### Raw data ###

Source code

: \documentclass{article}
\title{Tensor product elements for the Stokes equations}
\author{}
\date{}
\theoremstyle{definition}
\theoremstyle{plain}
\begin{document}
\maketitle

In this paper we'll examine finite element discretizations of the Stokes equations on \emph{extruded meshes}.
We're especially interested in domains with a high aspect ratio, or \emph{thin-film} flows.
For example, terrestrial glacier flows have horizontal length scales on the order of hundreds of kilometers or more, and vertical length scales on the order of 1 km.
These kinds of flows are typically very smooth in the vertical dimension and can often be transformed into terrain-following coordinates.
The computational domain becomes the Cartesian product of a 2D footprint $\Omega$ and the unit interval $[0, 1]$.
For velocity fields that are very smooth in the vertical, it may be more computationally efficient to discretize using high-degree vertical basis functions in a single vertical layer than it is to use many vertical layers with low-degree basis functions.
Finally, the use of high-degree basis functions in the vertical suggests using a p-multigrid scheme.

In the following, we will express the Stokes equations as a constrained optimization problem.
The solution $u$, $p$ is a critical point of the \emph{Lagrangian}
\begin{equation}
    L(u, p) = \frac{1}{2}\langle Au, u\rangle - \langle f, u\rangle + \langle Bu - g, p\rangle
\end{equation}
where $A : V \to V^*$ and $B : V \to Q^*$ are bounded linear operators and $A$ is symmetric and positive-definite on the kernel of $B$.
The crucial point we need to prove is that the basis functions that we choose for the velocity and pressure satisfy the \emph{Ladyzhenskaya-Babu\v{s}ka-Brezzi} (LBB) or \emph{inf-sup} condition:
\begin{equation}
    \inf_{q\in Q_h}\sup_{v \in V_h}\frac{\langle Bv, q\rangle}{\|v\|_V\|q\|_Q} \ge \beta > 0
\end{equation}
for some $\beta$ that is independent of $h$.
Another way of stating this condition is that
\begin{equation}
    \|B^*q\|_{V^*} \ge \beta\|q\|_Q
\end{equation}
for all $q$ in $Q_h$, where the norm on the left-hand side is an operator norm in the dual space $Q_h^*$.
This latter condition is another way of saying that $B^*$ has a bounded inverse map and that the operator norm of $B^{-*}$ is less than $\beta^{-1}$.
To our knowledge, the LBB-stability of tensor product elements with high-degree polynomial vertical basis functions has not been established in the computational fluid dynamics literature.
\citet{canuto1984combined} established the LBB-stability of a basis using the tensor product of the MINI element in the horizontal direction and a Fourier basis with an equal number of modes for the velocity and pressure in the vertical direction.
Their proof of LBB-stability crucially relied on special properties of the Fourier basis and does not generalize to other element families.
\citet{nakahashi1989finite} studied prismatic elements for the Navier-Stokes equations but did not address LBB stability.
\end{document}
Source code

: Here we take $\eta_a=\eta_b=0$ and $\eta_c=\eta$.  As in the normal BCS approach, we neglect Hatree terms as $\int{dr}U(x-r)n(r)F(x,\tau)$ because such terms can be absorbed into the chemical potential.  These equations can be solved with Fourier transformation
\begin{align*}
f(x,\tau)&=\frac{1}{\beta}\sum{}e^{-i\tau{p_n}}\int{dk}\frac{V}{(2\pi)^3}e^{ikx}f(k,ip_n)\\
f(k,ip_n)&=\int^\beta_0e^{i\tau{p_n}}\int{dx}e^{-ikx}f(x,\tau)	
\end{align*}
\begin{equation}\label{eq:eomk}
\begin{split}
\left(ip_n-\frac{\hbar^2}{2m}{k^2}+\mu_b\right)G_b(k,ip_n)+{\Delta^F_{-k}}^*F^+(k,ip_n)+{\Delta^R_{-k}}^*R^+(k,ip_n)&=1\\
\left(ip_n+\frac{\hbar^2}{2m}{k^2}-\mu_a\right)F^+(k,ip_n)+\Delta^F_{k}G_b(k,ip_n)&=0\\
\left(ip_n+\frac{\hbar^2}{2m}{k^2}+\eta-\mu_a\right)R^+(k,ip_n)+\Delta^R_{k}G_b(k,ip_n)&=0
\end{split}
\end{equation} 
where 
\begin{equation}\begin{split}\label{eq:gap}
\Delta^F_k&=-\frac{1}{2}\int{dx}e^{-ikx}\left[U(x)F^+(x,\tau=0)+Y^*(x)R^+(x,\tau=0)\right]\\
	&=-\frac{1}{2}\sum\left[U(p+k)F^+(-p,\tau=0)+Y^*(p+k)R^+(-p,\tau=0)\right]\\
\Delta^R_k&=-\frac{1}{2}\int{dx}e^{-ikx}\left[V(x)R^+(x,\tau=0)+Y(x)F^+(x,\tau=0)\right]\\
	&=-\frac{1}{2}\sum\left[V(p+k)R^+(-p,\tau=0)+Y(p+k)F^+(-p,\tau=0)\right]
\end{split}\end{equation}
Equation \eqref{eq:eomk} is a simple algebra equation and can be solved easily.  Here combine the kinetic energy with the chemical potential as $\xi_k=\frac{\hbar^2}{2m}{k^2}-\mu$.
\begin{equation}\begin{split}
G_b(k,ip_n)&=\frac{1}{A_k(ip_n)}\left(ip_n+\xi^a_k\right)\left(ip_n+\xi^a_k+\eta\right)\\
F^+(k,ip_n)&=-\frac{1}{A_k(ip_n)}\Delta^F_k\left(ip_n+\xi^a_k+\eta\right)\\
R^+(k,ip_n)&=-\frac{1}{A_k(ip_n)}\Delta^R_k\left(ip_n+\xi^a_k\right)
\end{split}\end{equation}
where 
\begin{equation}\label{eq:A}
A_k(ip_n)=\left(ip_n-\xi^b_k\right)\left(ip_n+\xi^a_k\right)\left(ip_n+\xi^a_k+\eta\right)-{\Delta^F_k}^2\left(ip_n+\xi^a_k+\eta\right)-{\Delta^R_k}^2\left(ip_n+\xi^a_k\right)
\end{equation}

###

[Instructions to follow] Show all lines from the data above in which the word "elements" appears.

[Answer area]
\title{Tensor product elements for the Stokes equations}
To our knowledge, the LBB-stability of tensor product elements with high-degree polynomial vertical basis functions has not been established in the computational fluid dynamics literature.
\citet{nakahashi1989finite} studied prismatic elements for the Navier-Stokes equations but did not address LBB stability.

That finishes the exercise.